FIG. 5D is a schematic circuit diagram of a current source 500D, in accordance with some embodiments. Components in FIG. 5D having corresponding components in FIGS. 5A-5C are designated by the same reference numerals as in FIGS. 5A-5C. In some embodiments, the current source 500D is an adjustable circuit element and corresponds to a current source in an operational amplifier of one or more LDO regulators described with respect to FIGS. 2A, 2B, 3A, 3B, 4, 5A, 5B, 5C. For example, the current source 500D corresponds to the current source I0.

In the current source 500D, the transistor M5 is an adjustable transistor and comprises a plurality of transistors M51-M54 and a plurality of switches TGm5-TGm7 which are coupled in a manner similar to that described with respect to the adjustable transistor M0 in FIG. 5B. In some embodiments, by turning ON or OFF one or more or all of the switches TGm5-TGm7, it is possible to adjust the driving strength of the transistor M5, thereby adjusting the current source I0 in the operational amplifier OP, and also adjusting phase margin of the LDO regulator. As described with respect to FIG. 5C, one or more simulations are performed, in one or more embodiments, to determine in advance how the transistor M5 is to be adjusted by turning ON or OFF one or more corresponding switches in response to a specific value of the total density of memory macros in the memory device. The simulation results are then stored in a look-up table, such as the LUT 259. One or more advantages described herein are achievable by an operational amplifier, a LDO regulator, an analog bias generating circuit or a memory device including the current source 500D, in accordance with some embodiments.

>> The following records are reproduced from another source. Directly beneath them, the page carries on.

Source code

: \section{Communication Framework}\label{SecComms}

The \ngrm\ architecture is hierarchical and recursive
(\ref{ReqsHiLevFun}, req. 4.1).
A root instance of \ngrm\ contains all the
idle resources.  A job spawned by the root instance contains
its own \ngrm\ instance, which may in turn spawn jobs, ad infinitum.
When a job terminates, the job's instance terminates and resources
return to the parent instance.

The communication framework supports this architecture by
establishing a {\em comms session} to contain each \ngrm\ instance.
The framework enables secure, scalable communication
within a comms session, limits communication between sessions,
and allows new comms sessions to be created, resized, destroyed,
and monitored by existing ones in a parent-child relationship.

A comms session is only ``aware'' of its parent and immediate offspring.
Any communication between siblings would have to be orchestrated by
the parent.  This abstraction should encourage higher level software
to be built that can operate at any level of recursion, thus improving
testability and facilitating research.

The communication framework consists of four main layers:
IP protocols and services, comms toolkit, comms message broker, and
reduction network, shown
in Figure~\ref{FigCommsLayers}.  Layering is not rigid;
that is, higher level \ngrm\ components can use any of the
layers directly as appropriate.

FIG. 6 is a schematic circuit diagram of a charge pump 600, in accordance with some embodiments. In some embodiments, the charge pump 600 corresponds to one or more charge pumps described with respect to FIGS. 2A, 2B, 3A, 3B, 4.

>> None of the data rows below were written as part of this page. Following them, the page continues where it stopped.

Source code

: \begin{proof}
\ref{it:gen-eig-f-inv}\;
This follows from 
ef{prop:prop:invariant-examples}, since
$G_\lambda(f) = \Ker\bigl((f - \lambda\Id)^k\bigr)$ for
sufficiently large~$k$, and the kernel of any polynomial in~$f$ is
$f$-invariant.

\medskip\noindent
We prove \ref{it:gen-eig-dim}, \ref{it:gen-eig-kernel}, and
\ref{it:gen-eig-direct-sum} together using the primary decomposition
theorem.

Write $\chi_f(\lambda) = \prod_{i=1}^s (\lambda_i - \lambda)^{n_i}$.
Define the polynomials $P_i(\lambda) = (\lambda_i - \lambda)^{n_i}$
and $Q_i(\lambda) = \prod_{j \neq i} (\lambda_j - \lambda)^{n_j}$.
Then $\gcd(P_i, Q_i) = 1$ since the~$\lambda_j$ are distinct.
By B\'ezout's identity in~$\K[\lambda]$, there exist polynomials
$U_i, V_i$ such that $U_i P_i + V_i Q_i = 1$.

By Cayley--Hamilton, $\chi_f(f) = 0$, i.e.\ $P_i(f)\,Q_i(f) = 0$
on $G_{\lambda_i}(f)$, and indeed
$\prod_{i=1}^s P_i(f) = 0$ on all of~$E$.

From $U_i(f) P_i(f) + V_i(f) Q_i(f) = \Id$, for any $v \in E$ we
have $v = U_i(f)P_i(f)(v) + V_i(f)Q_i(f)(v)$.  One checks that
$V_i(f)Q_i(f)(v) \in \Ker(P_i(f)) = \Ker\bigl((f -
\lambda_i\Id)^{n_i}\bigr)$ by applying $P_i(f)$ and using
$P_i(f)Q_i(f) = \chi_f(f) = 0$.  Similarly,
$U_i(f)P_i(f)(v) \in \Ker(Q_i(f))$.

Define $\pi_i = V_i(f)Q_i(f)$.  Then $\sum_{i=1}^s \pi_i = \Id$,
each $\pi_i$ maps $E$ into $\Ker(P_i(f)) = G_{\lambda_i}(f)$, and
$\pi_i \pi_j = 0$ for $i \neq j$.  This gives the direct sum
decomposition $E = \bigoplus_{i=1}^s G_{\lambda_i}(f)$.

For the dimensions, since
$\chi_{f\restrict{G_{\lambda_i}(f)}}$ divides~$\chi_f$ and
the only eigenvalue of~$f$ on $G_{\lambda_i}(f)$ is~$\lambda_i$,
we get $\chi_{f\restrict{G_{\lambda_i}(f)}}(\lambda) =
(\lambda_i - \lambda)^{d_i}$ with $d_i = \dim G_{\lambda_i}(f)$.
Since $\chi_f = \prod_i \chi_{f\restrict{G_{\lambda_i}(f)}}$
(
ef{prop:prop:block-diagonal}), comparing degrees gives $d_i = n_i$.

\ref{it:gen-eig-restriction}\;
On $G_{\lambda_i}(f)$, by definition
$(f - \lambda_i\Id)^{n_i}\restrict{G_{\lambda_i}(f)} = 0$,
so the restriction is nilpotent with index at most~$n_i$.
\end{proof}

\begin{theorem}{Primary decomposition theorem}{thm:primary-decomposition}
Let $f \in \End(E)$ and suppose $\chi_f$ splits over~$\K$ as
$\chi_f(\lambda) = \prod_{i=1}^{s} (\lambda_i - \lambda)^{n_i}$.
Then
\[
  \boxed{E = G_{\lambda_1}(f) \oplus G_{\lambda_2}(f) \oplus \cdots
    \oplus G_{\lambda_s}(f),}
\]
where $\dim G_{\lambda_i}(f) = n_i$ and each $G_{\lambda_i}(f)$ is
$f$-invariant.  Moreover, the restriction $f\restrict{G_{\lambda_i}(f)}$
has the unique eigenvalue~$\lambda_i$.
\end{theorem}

The charge pump 600 comprises a first clock input configured to receive a first clock signal CLK, a second clock input configured to receive a second clock signal CLKB being an inverted signal of the first clock signal CKB, a plurality of diodes D1-D5, and a plurality of capacitors C1-C4 and CL. The diodes D1-D5 are coupled in series between a node of a power supply voltage, such as VDD, and an output indicated by a corresponding voltage Vo thereat. Each of the capacitors C1-C4 is coupled between the first clock input or the second clock input, and a node between a corresponding pair of diodes among the diodes D1-D5. For example, the capacitor C1 is coupled between the first clock input for the first clock signal CLK and a node between the diodes D1, D2, the capacitor C2 is coupled between the second clock input for the second clock signal CLKB and a node between the diodes D2, D3, the capacitor C3 is coupled between the first clock input for the first clock signal CLK and a node between the diodes D3, D4, and the capacitor C4 is coupled between the second clock input for the second clock signal CLKB and a node between the diodes D4, D5. The capacitor CL is coupled between the ground and the output Vo.

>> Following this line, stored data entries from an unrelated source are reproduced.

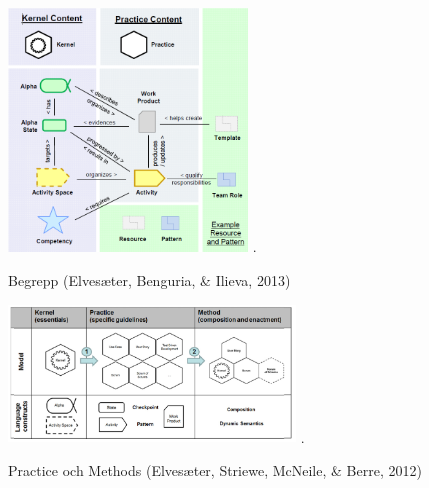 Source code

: \documentclass[conference,a4paper]{IEEEtran}
\begin{document}
\begin{figure}[H]
\centering
\includegraphics[width=2.5in]{essencebegrepp}
\DeclareGraphicsExtensions.
\caption{Begrepp (Elves{\ae}ter, Benguria, \& Ilieva, 2013)}
\label{begrepp}
\end{figure}

\begin{figure}[H]
\centering
\includegraphics[width=3in]{practice}
\DeclareGraphicsExtensions.
\caption{Practice och Methods (Elves{\ae}ter, Striewe, McNeile, \& Berre, 2012)}
\label{practice}
\end{figure}
\end{document}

The charge pump 600 is configured to be adjustable by configuring one or more of the capacitors C1-C4 to be adjustable. For example, as shown in the example configuration in FIG. 6, the capacitor C4 is configured to be an adjustable capacitor, and comprises capacitors C41-C43 and switches TGc5-TGc8 coupled together in a manner similar to that described with respect to the capacitor Cc in FIG. 5C.

In some embodiments, by turning ON or OFF one or more of the pairs of switches TGc5-TGc6, and TGc7-TGc8, it is possible to adjust the capacitance value of the capacitor C4, thereby adjusting driving of the charge pump 600. In some embodiments, one or more of the capacitors C1-C3 are similarly configured to be adjustable. In at least one embodiment, how one or more of the capacitors C1-C4 is/are to be adjusted in response to a specific value of the total density of memory macros in the memory device is determined in advance by one or more simulations as described herein. The simulation results are then stored in a look-up table, such as the LUT 259.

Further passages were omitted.